Wall Street cheers McDonald's replacement of cashiers with kiosks - utkarshs12
http://www.cnbc.com/2017/06/20/mcdonalds-hits-all-time-high-as-wall-street-cheers-replacement-of-cashiers-with-kiosks.html
======
undersuit
We should all be cheering. Human beings have far more potential than being a
trained interface between another human being and a basic assembly line. I
also am cheering for the companies that are trying to remove the humans from
the basic assembly line[1]. Maybe one day the only time a human makes a burger
is because they want to, not because it's required for them to demonstrate
value to the market.

[1]
[http://www.dailymail.co.uk/sciencetech/article-4602682/Robot...](http://www.dailymail.co.uk/sciencetech/article-4602682/Robots-
churn-400-burgers-hour-set-over.html)

------
mark-r
"self-order kiosks in McDonald's restaurants are not a labor replacement".
Right, and if you believe that I've got a bridge to sell you. I'm sure a lot
of these kiosks will be going into places that have a high minimum wage.

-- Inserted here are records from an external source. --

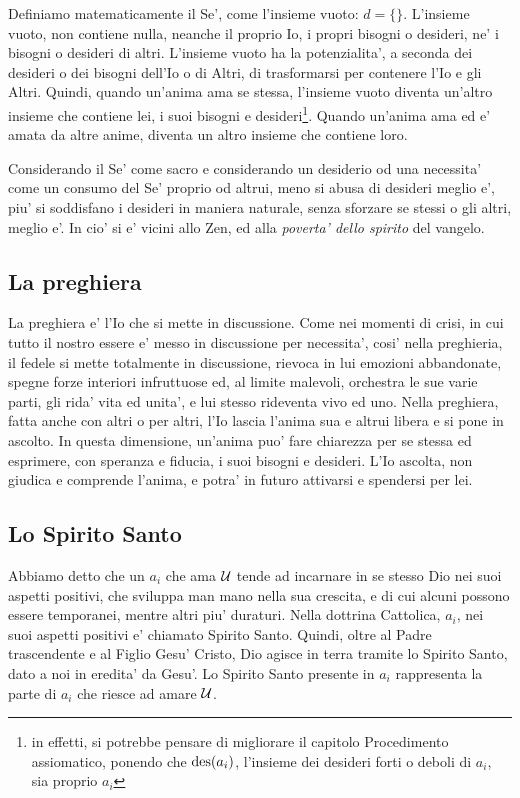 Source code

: Definiamo matematicamente il Se', come l'insieme vuoto: $d=\{\}$. L'insieme vuoto, non contiene nulla, neanche il proprio Io, i propri bisogni o desideri, ne' i bisogni o desideri di altri. L'insieme vuoto ha la potenzialita', a seconda dei desideri o dei bisogni dell'Io o di Altri, di trasformarsi per contenere l'Io e gli Altri. Quindi, quando un'anima ama se stessa, l'insieme vuoto diventa un'altro insieme che contiene lei, i suoi bisogni e desideri\footnote{in effetti, si potrebbe pensare di migliorare il capitolo Procedimento assiomatico, ponendo che $\textrm{des}(a_i)$, l'insieme dei desideri forti o deboli di $a_i$, sia proprio $a_i$}. Quando un'anima ama ed e' amata da altre anime, diventa un altro insieme che contiene loro.

Considerando il Se' come sacro e considerando un desiderio od una necessita' come un consumo del Se' proprio od altrui, meno si abusa di desideri meglio e', piu' si soddisfano i desideri in maniera naturale, senza sforzare se stessi o gli altri, meglio e'. In cio' si e' vicini allo Zen, ed alla \emph{poverta' dello spirito} del vangelo.


\subsection{La preghiera}

La preghiera e' l'Io che si mette in discussione. Come nei momenti di crisi, in cui tutto il nostro essere e' messo in discussione per necessita', cosi' nella preghieria, il fedele si mette totalmente in discussione, rievoca in lui emozioni abbandonate, spegne forze interiori infruttuose ed, al limite malevoli, orchestra le sue varie parti, gli rida' vita ed unita', e lui stesso rideventa vivo ed uno.
Nella preghiera, fatta anche con altri o per altri, l'Io lascia l'anima sua e altrui libera e si pone in ascolto. In questa dimensione, un'anima puo' fare chiarezza per se stessa ed esprimere, con speranza e fiducia, i suoi bisogni e desideri. 
L'Io ascolta, non giudica e comprende l'anima, e potra' in futuro attivarsi e spendersi per lei.

\subsection{Lo Spirito Santo}
\label{definizioneAnimo}

Abbiamo detto che un $a_i$ che ama $\mathcal{U}$ tende ad incarnare in se stesso Dio nei suoi aspetti positivi, che sviluppa man mano nella sua crescita, e di cui alcuni possono essere temporanei, mentre altri piu' duraturi. Nella dottrina Cattolica, $a_i$, nei suoi aspetti positivi e' chiamato Spirito Santo. Quindi, oltre al Padre trascendente e al Figlio Gesu' Cristo, Dio agisce in terra tramite lo Spirito Santo, dato a noi in eredita' da Gesu'. Lo Spirito Santo presente in $a_i$ rappresenta la parte di $a_i$ che riesce ad amare $\mathcal{U}$.

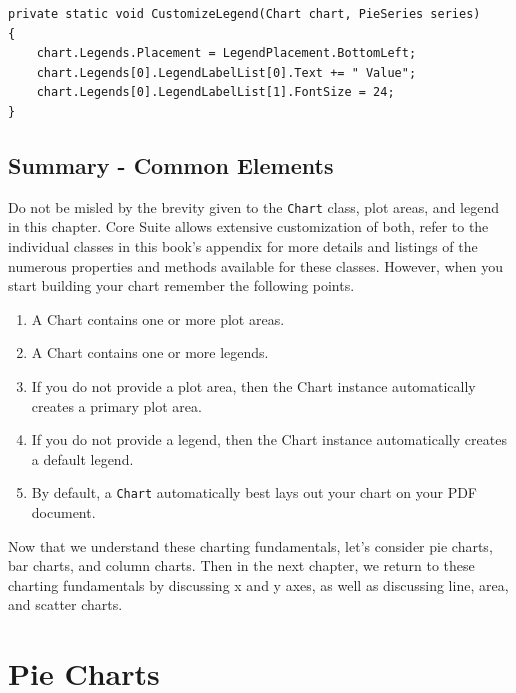 \documentclass[american,letterpaper]{tufte-book}
\numberwithin{equation}{section}
\numberwithin{figure}{section}
\begin{document}
{\begin{figure}
\end{figure}

\bgroup{}
\begin{lstlisting}[caption={Customizing a legend.},label={lis:Customizing-a-legend.},basicstyle={\small\ttfamily},breaklines=true]
private static void CustomizeLegend(Chart chart, PieSeries series)
{
    chart.Legends.Placement = LegendPlacement.BottomLeft;
    chart.Legends[0].LegendLabelList[0].Text += " Value";
    chart.Legends[0].LegendLabelList[1].FontSize = 24;
}
\end{lstlisting}
\leavevmode\egroup


\subsection{Summary - Common Elements}

Do not be misled by the brevity given to the \texttt{Chart} class,
plot areas, and legend in this chapter. Core Suite allows extensive
customization of both, refer to the individual classes in this book's
appendix for more details and listings of the numerous properties
and methods available for these classes. However, when you start building
your chart remember the following points.
\begin{enumerate}
\item A Chart contains one or more plot areas.
\item A Chart contains one or more legends.
\item If you do not provide a plot area, then the Chart instance automatically
creates a primary plot area.
\item If you do not provide a legend, then the Chart instance automatically
creates a default legend. 
\item By default, a \texttt{Chart} automatically best lays out your chart
on your PDF document.
\end{enumerate}
Now that we understand these charting fundamentals, let's consider
pie charts, bar charts, and column charts. Then in the next chapter,
we return to these charting fundamentals by discussing x and y axes,
as well as discussing line, area, and scatter charts.

\section{Pie Charts}\label{sec:Pie-Charts}

}
\end{document}
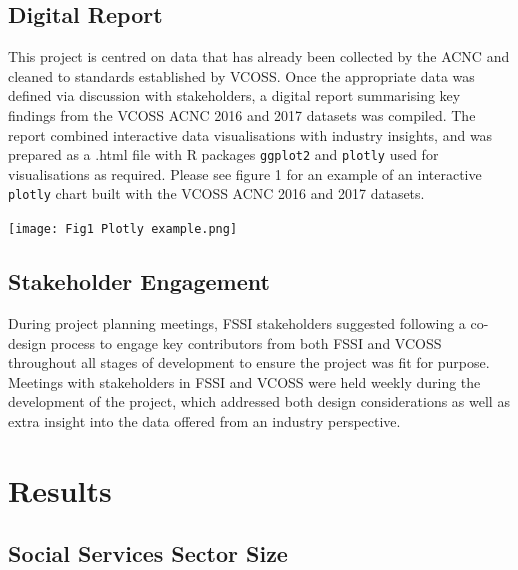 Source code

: \documentclass[
  11pt,
]{article}
\let\origfigure\figure
\let\endorigfigure\endfigure
\renewenvironment{figure}[1][2] {
    \expandafter\origfigure\expandafter[H]
} {
    \endorigfigure
}
\begin{document}
\hypertarget{digital-report}{%
\subsection{Digital Report}\label{digital-report}}

This project is centred on data that has already been collected by the ACNC and cleaned to standards established by VCOSS. Once the appropriate data was defined via discussion with stakeholders, a digital report summarising key findings from the VCOSS ACNC 2016 and 2017 datasets was compiled. The report combined interactive data visualisations with industry insights, and was prepared as a .html file with R packages \texttt{ggplot2} and \texttt{plotly} used for visualisations as required. Please see figure 1 for an example of an interactive \texttt{plotly} chart built with the VCOSS ACNC 2016 and 2017 datasets.

\begin{figure}
\centering
\texttt{[image: Fig1 Plotly example.png]}
\caption{A \texttt{Plotly} interactive plot using the ACNC dataset to visualise funding sources for each main activity}
\end{figure}

\hypertarget{stakeholder-engagement}{%
\subsection{Stakeholder Engagement}\label{stakeholder-engagement}}

During project planning meetings, FSSI stakeholders suggested following a co-design process to engage key contributors from both FSSI and VCOSS throughout all stages of development to ensure the project was fit for purpose. Meetings with stakeholders in FSSI and VCOSS were held weekly during the development of the project, which addressed both design considerations as well as extra insight into the data offered from an industry perspective.

\hypertarget{results}{%
\section{Results}\label{results}}

\hypertarget{social-services-sector-size}{%
\subsection{Social Services Sector Size}\label{social-services-sector-size}}
\end{document}

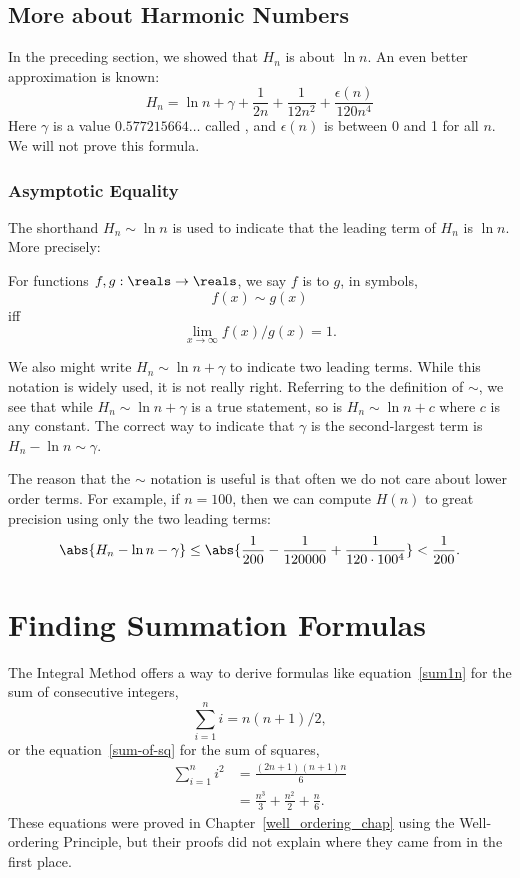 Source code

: \subsection{More about Harmonic Numbers}

In the preceding section, we showed that $H_n$ is about $\ln n$.  An
even better approximation is known:
\[
H_n = \ln n + \gamma + \frac{1}{2n} + \frac{1}{12n^2} +
        \frac{\epsilon(n)}{120n^4}
\]
Here $\gamma$ is a value $0.577215664\dots$ called , and $\epsilon(n)$ is between 0 and 1 for all $n$.  We will
not prove this formula.

\subsubsection{Asymptotic Equality}
The shorthand $H_n \sim \ln n$ is used to indicate that the leading
term of $H_n$ is $\ln n$.  More precisely:
\begin{definition}\label{def:sim}
For functions $f,g: \reals \to \reals$, we say $f$ is  to $g$, in symbols,
\[
f(x) \sim g(x)
\]
iff
\[
\lim_{x \rightarrow \infty} f(x)/g(x) = 1.
\]
\end{definition}

We also might write $H_n \sim \ln n + \gamma$ to indicate two leading
terms.  While this notation is widely used, it is not really right.
Referring to the definition of $\sim$, we see that while $H_n \sim \ln
n + \gamma$ is a true statement, so is $H_n \sim \ln n + c$ where $c$
is any constant.  The correct way to indicate that $\gamma$ is the
second-largest term is $H_n - \ln n \sim \gamma$.

The reason that the $\sim$ notation is
useful is that often we do not care about lower order terms.  For example,
if $n = 100$, then we can compute $H(n)$ to great precision using only the
two leading terms:
\[
\abs{H_n - \ln n - \gamma} \leq \abs{\frac{1}{200} - \frac{1}{120000} +
\frac{1}{120 \cdot 100^4}} < \frac{1}{200}.
\]

\section{Finding Summation Formulas}\label{findsum_sec}

The Integral Method offers a way to derive formulas like
equation~\eqref{sum1n} for the sum of consecutive integers,
\[
\sum_{i=1}^n i = n(n+1)/2,
\]
or the equation~\eqref{sum-of-sq} for the sum of squares,
\begin{align*}
\sum_{i=1}^n i^2 & =  \frac{(2n+1)(n+1)n}{6} \\
                 & =  \frac{n^3}{3} + \frac{n^2}{2} + \frac{n}{6}.
\end{align*}
These equations were proved in Chapter~\ref{well_ordering_chap} using the
Well-ordering Principle, but their proofs did not explain where they came
from in the first place.

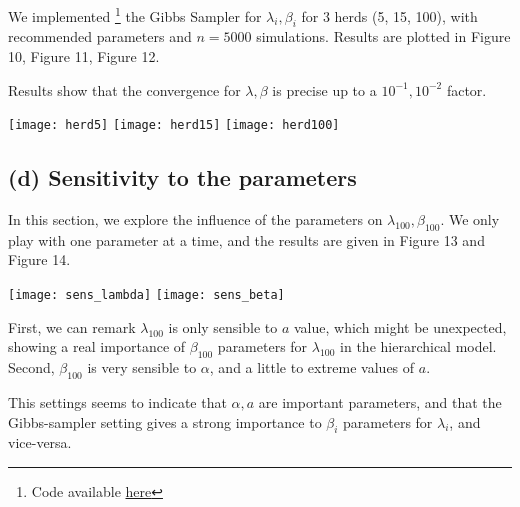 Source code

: \documentclass{article}
\begin{document}
We implemented \footnote{Code available \href{https://github.com/sally14/ComputationalStats/blob/master/TD3/gibbs_mastitis.ipynb}{here}} 
the Gibbs Sampler for $\lambda_i, \beta_i$ for $3$ herds (5, 15, 100), with recommended parameters
and $n=5000$ simulations. 
Results are plotted in Figure 10, Figure 11, Figure 12. 

Results show that the convergence for $\lambda, \beta$
is precise up to a $10^{-1} , 10^{-2}$ factor. 

\begin{center}
    \texttt{[image: herd5]}
    \vspace{2cm}
    \texttt{[image: herd15]}
    \texttt{[image: herd100]}
\end{center}

\newpage
\subsection*{(d) Sensitivity to the parameters}
In this section, we explore the influence of the parameters 
on $\lambda_{100}, \beta_{100}$. We only play with one parameter at a time, 
and the results are given in Figure 13 and Figure 14.
\begin{center}
    \begin{multicols}{2}
        \texttt{[image: sens\_lambda]}
        \vspace{0.5cm}
        \texttt{[image: sens\_beta]}
    \end{multicols}
\end{center}

First, we can remark $\lambda_{100}$ is only sensible to $a$ value,
 which might be unexpected, showing a real importance of $\beta_{100}$ 
 parameters
 for $\lambda_{100}$ in the hierarchical model. Second, $\beta_{100}$ 
 is very sensible to $\alpha$, and a little to extreme values of $a$.

This settings seems to indicate that $\alpha, a$ are important parameters, 
and that the Gibbs-sampler setting gives a strong importance to $\beta_i$ parameters
for $\lambda_i$, and vice-versa.

\end{document}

Somehow they think this is going to increase same-store sales. I don't know
how, unless they're counting on more traffic due to the novelty factor. Or
maybe the kiosks are going to automate upselling - "do you want fries with
that? They've automatically been added to your order, hit Delete if you don't
want them."

------
pasbesoin
If Wall Street could sell you [1] for parts, they would.

\----

1) I could have said "surplus-ed people" or something more specific, but I
didn't want to imply that I believe these people have any less value than
others. They are just the unfortunate ones at the end of the stick, at this
moment.

But, seriously, if the law allowed Wall Street to chop up and sell not just
decommissioned material capital (e.g. all those manufacturing machines and
lines boxed and sent to China), but also the surplus-ed / terminated
employees, I have no doubt they would.

We need finance and management to make our society work. We shouldn't need to
sell our souls (or, our hearts, kidneys, etc.) for it. But that seems to be
what we are coming to. Witness recent Republican statements that only "people
who have led good lives" (that being demonstrated and defined by their
affluence) deserve health care insurance.

If this change allowed the surplussed cashiers to move on to bigger and better
things, more power to them.

But, Wall Street doesn't give a shit about them, except to the extent they
will no longer be "cutting into" Wall Street's profits.

I'm for progress, but I'm for shared progress. Investment in people and their
abilities.

I find it hard to welcome these signs of technical progress, when they seem to
be inevitably accompanied by societal disinvestment in the people they
supplant.

------
anotheryou
Less work is good, capitalism is the problem.